- Data section:
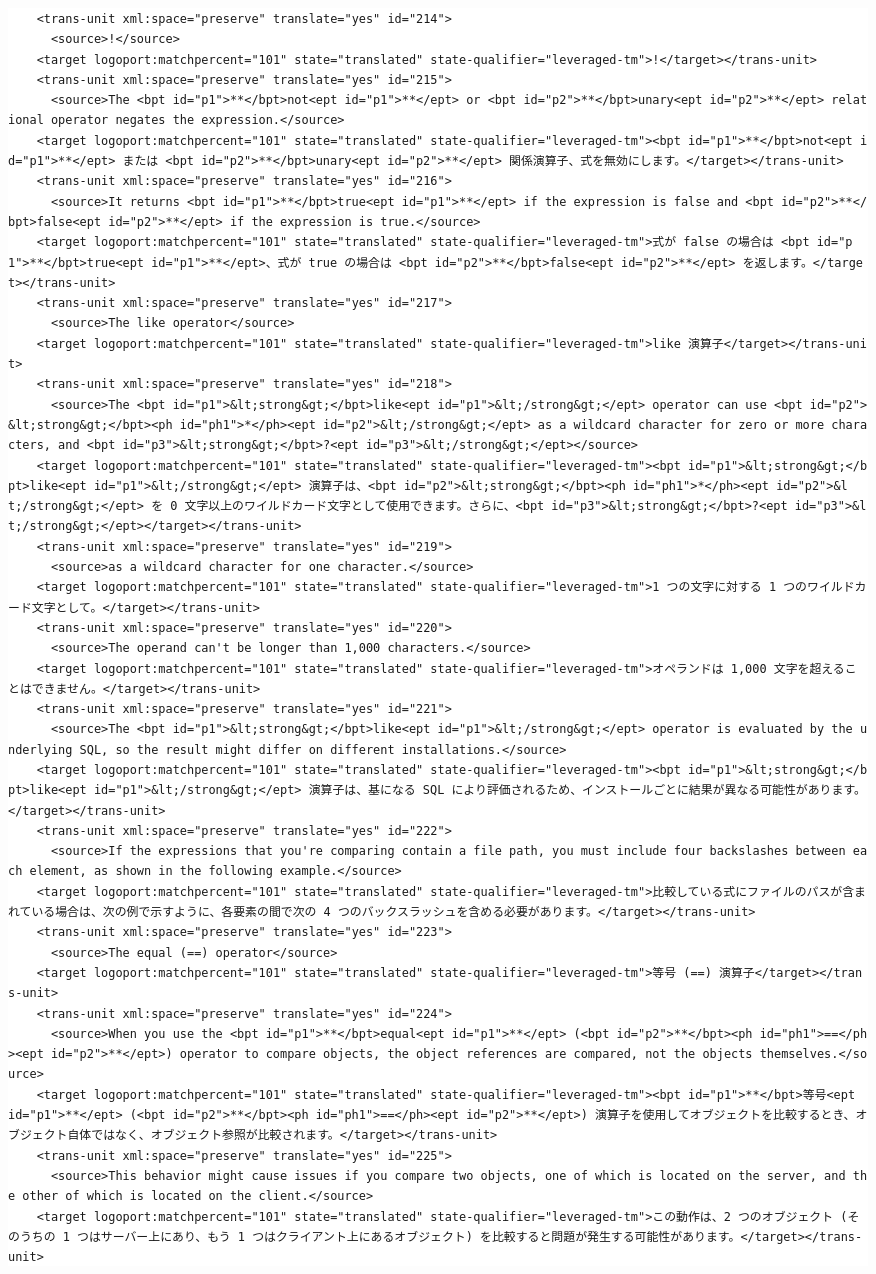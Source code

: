        <trans-unit xml:space="preserve" translate="yes" id="214">
          <source>!</source>
        <target logoport:matchpercent="101" state="translated" state-qualifier="leveraged-tm">!</target></trans-unit>
        <trans-unit xml:space="preserve" translate="yes" id="215">
          <source>The <bpt id="p1">**</bpt>not<ept id="p1">**</ept> or <bpt id="p2">**</bpt>unary<ept id="p2">**</ept> relational operator negates the expression.</source>
        <target logoport:matchpercent="101" state="translated" state-qualifier="leveraged-tm"><bpt id="p1">**</bpt>not<ept id="p1">**</ept> または <bpt id="p2">**</bpt>unary<ept id="p2">**</ept> 関係演算子、式を無効にします。</target></trans-unit>
        <trans-unit xml:space="preserve" translate="yes" id="216">
          <source>It returns <bpt id="p1">**</bpt>true<ept id="p1">**</ept> if the expression is false and <bpt id="p2">**</bpt>false<ept id="p2">**</ept> if the expression is true.</source>
        <target logoport:matchpercent="101" state="translated" state-qualifier="leveraged-tm">式が false の場合は <bpt id="p1">**</bpt>true<ept id="p1">**</ept>、式が true の場合は <bpt id="p2">**</bpt>false<ept id="p2">**</ept> を返します。</target></trans-unit>
        <trans-unit xml:space="preserve" translate="yes" id="217">
          <source>The like operator</source>
        <target logoport:matchpercent="101" state="translated" state-qualifier="leveraged-tm">like 演算子</target></trans-unit>
        <trans-unit xml:space="preserve" translate="yes" id="218">
          <source>The <bpt id="p1">&lt;strong&gt;</bpt>like<ept id="p1">&lt;/strong&gt;</ept> operator can use <bpt id="p2">&lt;strong&gt;</bpt><ph id="ph1">*</ph><ept id="p2">&lt;/strong&gt;</ept> as a wildcard character for zero or more characters, and <bpt id="p3">&lt;strong&gt;</bpt>?<ept id="p3">&lt;/strong&gt;</ept></source>
        <target logoport:matchpercent="101" state="translated" state-qualifier="leveraged-tm"><bpt id="p1">&lt;strong&gt;</bpt>like<ept id="p1">&lt;/strong&gt;</ept> 演算子は、<bpt id="p2">&lt;strong&gt;</bpt><ph id="ph1">*</ph><ept id="p2">&lt;/strong&gt;</ept> を 0 文字以上のワイルドカード文字として使用できます。さらに、<bpt id="p3">&lt;strong&gt;</bpt>?<ept id="p3">&lt;/strong&gt;</ept></target></trans-unit>
        <trans-unit xml:space="preserve" translate="yes" id="219">
          <source>as a wildcard character for one character.</source>
        <target logoport:matchpercent="101" state="translated" state-qualifier="leveraged-tm">1 つの文字に対する 1 つのワイルドカード文字として。</target></trans-unit>
        <trans-unit xml:space="preserve" translate="yes" id="220">
          <source>The operand can't be longer than 1,000 characters.</source>
        <target logoport:matchpercent="101" state="translated" state-qualifier="leveraged-tm">オペランドは 1,000 文字を超えることはできません。</target></trans-unit>
        <trans-unit xml:space="preserve" translate="yes" id="221">
          <source>The <bpt id="p1">&lt;strong&gt;</bpt>like<ept id="p1">&lt;/strong&gt;</ept> operator is evaluated by the underlying SQL, so the result might differ on different installations.</source>
        <target logoport:matchpercent="101" state="translated" state-qualifier="leveraged-tm"><bpt id="p1">&lt;strong&gt;</bpt>like<ept id="p1">&lt;/strong&gt;</ept> 演算子は、基になる SQL により評価されるため、インストールごとに結果が異なる可能性があります。</target></trans-unit>
        <trans-unit xml:space="preserve" translate="yes" id="222">
          <source>If the expressions that you're comparing contain a file path, you must include four backslashes between each element, as shown in the following example.</source>
        <target logoport:matchpercent="101" state="translated" state-qualifier="leveraged-tm">比較している式にファイルのパスが含まれている場合は、次の例で示すように、各要素の間で次の 4 つのバックスラッシュを含める必要があります。</target></trans-unit>
        <trans-unit xml:space="preserve" translate="yes" id="223">
          <source>The equal (==) operator</source>
        <target logoport:matchpercent="101" state="translated" state-qualifier="leveraged-tm">等号 (==) 演算子</target></trans-unit>
        <trans-unit xml:space="preserve" translate="yes" id="224">
          <source>When you use the <bpt id="p1">**</bpt>equal<ept id="p1">**</ept> (<bpt id="p2">**</bpt><ph id="ph1">==</ph><ept id="p2">**</ept>) operator to compare objects, the object references are compared, not the objects themselves.</source>
        <target logoport:matchpercent="101" state="translated" state-qualifier="leveraged-tm"><bpt id="p1">**</bpt>等号<ept id="p1">**</ept> (<bpt id="p2">**</bpt><ph id="ph1">==</ph><ept id="p2">**</ept>) 演算子を使用してオブジェクトを比較するとき、オブジェクト自体ではなく、オブジェクト参照が比較されます。</target></trans-unit>
        <trans-unit xml:space="preserve" translate="yes" id="225">
          <source>This behavior might cause issues if you compare two objects, one of which is located on the server, and the other of which is located on the client.</source>
        <target logoport:matchpercent="101" state="translated" state-qualifier="leveraged-tm">この動作は、2 つのオブジェクト (そのうちの 1 つはサーバー上にあり、もう 1 つはクライアント上にあるオブジェクト) を比較すると問題が発生する可能性があります。</target></trans-unit>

- Task details: Could you repeat the data exactly, omitting its pictures?

- The completed task:
Source code

:        <trans-unit xml:space="preserve" translate="yes" id="214">
          <source>!</source>
        <target logoport:matchpercent="101" state="translated" state-qualifier="leveraged-tm">!</target></trans-unit>
        <trans-unit xml:space="preserve" translate="yes" id="215">
          <source>The <bpt id="p1">**</bpt>not<ept id="p1">**</ept> or <bpt id="p2">**</bpt>unary<ept id="p2">**</ept> relational operator negates the expression.</source>
        <target logoport:matchpercent="101" state="translated" state-qualifier="leveraged-tm"><bpt id="p1">**</bpt>not<ept id="p1">**</ept> または <bpt id="p2">**</bpt>unary<ept id="p2">**</ept> 関係演算子、式を無効にします。</target></trans-unit>
        <trans-unit xml:space="preserve" translate="yes" id="216">
          <source>It returns <bpt id="p1">**</bpt>true<ept id="p1">**</ept> if the expression is false and <bpt id="p2">**</bpt>false<ept id="p2">**</ept> if the expression is true.</source>
        <target logoport:matchpercent="101" state="translated" state-qualifier="leveraged-tm">式が false の場合は <bpt id="p1">**</bpt>true<ept id="p1">**</ept>、式が true の場合は <bpt id="p2">**</bpt>false<ept id="p2">**</ept> を返します。</target></trans-unit>
        <trans-unit xml:space="preserve" translate="yes" id="217">
          <source>The like operator</source>
        <target logoport:matchpercent="101" state="translated" state-qualifier="leveraged-tm">like 演算子</target></trans-unit>
        <trans-unit xml:space="preserve" translate="yes" id="218">
          <source>The <bpt id="p1">&lt;strong&gt;</bpt>like<ept id="p1">&lt;/strong&gt;</ept> operator can use <bpt id="p2">&lt;strong&gt;</bpt><ph id="ph1">*</ph><ept id="p2">&lt;/strong&gt;</ept> as a wildcard character for zero or more characters, and <bpt id="p3">&lt;strong&gt;</bpt>?<ept id="p3">&lt;/strong&gt;</ept></source>
        <target logoport:matchpercent="101" state="translated" state-qualifier="leveraged-tm"><bpt id="p1">&lt;strong&gt;</bpt>like<ept id="p1">&lt;/strong&gt;</ept> 演算子は、<bpt id="p2">&lt;strong&gt;</bpt><ph id="ph1">*</ph><ept id="p2">&lt;/strong&gt;</ept> を 0 文字以上のワイルドカード文字として使用できます。さらに、<bpt id="p3">&lt;strong&gt;</bpt>?<ept id="p3">&lt;/strong&gt;</ept></target></trans-unit>
        <trans-unit xml:space="preserve" translate="yes" id="219">
          <source>as a wildcard character for one character.</source>
        <target logoport:matchpercent="101" state="translated" state-qualifier="leveraged-tm">1 つの文字に対する 1 つのワイルドカード文字として。</target></trans-unit>
        <trans-unit xml:space="preserve" translate="yes" id="220">
          <source>The operand can't be longer than 1,000 characters.</source>
        <target logoport:matchpercent="101" state="translated" state-qualifier="leveraged-tm">オペランドは 1,000 文字を超えることはできません。</target></trans-unit>
        <trans-unit xml:space="preserve" translate="yes" id="221">
          <source>The <bpt id="p1">&lt;strong&gt;</bpt>like<ept id="p1">&lt;/strong&gt;</ept> operator is evaluated by the underlying SQL, so the result might differ on different installations.</source>
        <target logoport:matchpercent="101" state="translated" state-qualifier="leveraged-tm"><bpt id="p1">&lt;strong&gt;</bpt>like<ept id="p1">&lt;/strong&gt;</ept> 演算子は、基になる SQL により評価されるため、インストールごとに結果が異なる可能性があります。</target></trans-unit>
        <trans-unit xml:space="preserve" translate="yes" id="222">
          <source>If the expressions that you're comparing contain a file path, you must include four backslashes between each element, as shown in the following example.</source>
        <target logoport:matchpercent="101" state="translated" state-qualifier="leveraged-tm">比較している式にファイルのパスが含まれている場合は、次の例で示すように、各要素の間で次の 4 つのバックスラッシュを含める必要があります。</target></trans-unit>
        <trans-unit xml:space="preserve" translate="yes" id="223">
          <source>The equal (==) operator</source>
        <target logoport:matchpercent="101" state="translated" state-qualifier="leveraged-tm">等号 (==) 演算子</target></trans-unit>
        <trans-unit xml:space="preserve" translate="yes" id="224">
          <source>When you use the <bpt id="p1">**</bpt>equal<ept id="p1">**</ept> (<bpt id="p2">**</bpt><ph id="ph1">==</ph><ept id="p2">**</ept>) operator to compare objects, the object references are compared, not the objects themselves.</source>
        <target logoport:matchpercent="101" state="translated" state-qualifier="leveraged-tm"><bpt id="p1">**</bpt>等号<ept id="p1">**</ept> (<bpt id="p2">**</bpt><ph id="ph1">==</ph><ept id="p2">**</ept>) 演算子を使用してオブジェクトを比較するとき、オブジェクト自体ではなく、オブジェクト参照が比較されます。</target></trans-unit>
        <trans-unit xml:space="preserve" translate="yes" id="225">
          <source>This behavior might cause issues if you compare two objects, one of which is located on the server, and the other of which is located on the client.</source>
        <target logoport:matchpercent="101" state="translated" state-qualifier="leveraged-tm">この動作は、2 つのオブジェクト (そのうちの 1 つはサーバー上にあり、もう 1 つはクライアント上にあるオブジェクト) を比較すると問題が発生する可能性があります。</target></trans-unit>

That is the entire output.